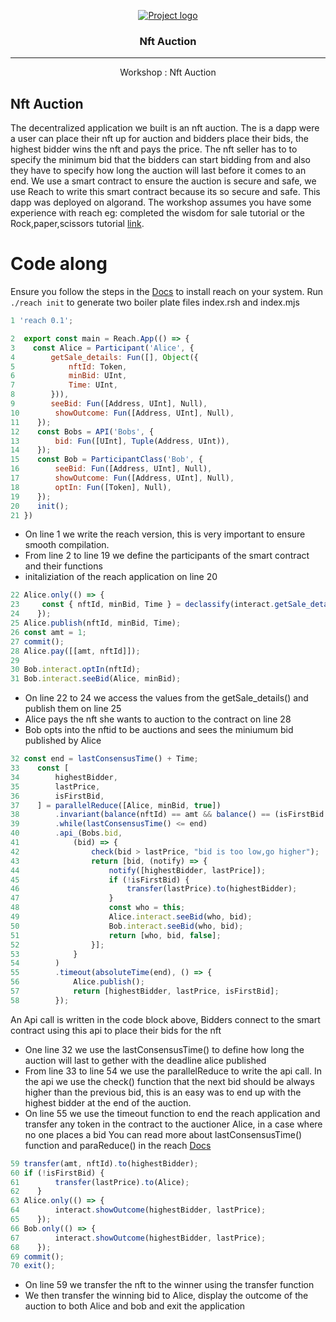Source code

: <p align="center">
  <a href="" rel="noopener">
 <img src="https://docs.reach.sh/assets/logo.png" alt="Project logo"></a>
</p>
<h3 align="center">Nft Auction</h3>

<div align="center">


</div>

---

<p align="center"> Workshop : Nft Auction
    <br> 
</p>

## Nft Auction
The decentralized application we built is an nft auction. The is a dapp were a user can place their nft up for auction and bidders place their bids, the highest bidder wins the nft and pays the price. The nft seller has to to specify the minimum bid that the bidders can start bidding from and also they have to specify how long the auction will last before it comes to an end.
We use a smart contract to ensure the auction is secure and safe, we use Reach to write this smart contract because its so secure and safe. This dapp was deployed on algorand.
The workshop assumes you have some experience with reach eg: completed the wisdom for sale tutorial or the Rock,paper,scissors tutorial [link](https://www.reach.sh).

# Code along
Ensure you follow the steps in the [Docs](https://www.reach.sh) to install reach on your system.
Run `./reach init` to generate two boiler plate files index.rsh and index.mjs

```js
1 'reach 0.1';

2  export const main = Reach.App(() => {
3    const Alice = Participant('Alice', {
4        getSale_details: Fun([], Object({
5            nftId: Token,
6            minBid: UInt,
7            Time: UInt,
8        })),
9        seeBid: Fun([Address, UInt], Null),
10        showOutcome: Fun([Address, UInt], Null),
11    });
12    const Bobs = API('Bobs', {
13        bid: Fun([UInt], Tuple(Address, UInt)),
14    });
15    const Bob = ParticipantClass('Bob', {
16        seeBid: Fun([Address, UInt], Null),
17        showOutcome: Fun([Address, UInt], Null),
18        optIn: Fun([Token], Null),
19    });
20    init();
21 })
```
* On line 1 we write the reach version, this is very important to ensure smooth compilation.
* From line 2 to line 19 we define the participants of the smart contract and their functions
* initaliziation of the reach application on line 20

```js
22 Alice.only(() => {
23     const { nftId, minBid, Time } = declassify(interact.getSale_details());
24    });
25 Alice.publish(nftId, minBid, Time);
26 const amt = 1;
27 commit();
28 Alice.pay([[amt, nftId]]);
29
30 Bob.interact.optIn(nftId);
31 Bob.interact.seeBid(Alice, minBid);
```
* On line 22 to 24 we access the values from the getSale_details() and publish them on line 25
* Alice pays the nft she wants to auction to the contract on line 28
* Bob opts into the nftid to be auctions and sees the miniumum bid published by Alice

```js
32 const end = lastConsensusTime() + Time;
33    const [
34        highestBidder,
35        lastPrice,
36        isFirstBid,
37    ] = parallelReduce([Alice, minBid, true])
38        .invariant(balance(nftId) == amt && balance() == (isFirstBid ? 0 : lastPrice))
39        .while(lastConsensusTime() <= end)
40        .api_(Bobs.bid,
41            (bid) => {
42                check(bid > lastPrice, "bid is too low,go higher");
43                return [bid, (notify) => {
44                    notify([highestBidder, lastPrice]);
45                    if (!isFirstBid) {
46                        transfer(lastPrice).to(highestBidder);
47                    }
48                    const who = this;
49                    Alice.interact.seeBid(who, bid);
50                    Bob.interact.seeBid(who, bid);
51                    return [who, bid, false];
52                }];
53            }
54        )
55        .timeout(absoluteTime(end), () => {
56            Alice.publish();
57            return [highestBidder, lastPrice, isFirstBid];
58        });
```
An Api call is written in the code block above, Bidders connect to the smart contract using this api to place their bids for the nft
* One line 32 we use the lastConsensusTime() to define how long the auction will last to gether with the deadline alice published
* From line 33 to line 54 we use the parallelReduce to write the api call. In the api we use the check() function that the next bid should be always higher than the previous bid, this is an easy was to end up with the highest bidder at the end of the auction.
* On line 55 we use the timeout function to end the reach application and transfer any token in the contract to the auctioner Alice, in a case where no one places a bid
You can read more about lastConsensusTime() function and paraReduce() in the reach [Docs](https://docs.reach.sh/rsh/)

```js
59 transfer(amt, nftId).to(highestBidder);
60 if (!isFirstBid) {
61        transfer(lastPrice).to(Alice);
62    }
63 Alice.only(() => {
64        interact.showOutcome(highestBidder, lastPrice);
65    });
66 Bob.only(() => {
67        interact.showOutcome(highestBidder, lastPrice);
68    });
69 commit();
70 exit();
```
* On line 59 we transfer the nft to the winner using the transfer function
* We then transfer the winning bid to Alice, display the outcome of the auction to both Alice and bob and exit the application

::::

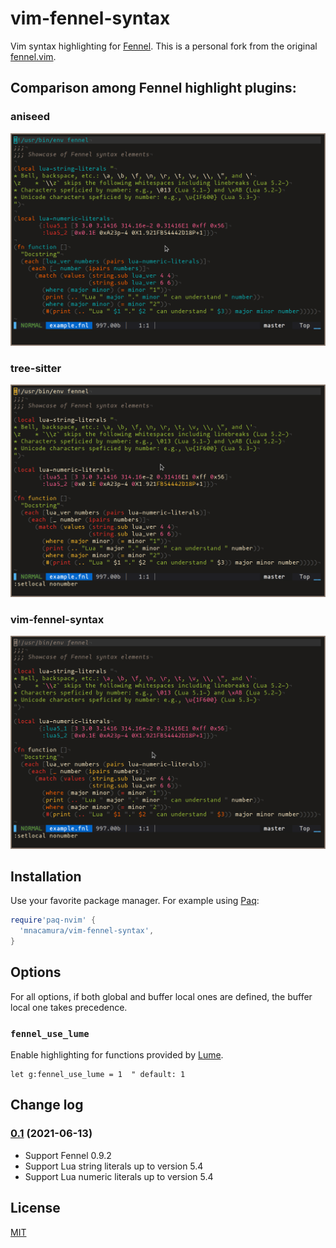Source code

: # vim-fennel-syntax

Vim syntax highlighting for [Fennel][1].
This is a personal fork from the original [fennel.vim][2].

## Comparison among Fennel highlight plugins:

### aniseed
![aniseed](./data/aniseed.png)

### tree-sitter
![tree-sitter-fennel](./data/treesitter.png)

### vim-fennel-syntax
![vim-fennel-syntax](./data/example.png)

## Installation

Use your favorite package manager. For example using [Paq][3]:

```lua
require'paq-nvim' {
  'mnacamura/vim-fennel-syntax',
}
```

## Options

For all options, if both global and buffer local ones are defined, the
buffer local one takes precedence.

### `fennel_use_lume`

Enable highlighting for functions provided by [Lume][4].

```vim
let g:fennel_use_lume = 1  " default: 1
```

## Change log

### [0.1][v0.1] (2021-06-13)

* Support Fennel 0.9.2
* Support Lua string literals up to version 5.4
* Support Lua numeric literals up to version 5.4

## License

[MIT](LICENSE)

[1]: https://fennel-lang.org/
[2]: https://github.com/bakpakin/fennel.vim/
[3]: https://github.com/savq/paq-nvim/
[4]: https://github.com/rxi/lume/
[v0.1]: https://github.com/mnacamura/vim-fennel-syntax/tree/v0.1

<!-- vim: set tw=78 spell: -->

::::

Where the word "sitter" occurs in a line of the entries above, count that line, and reply with the total only.

2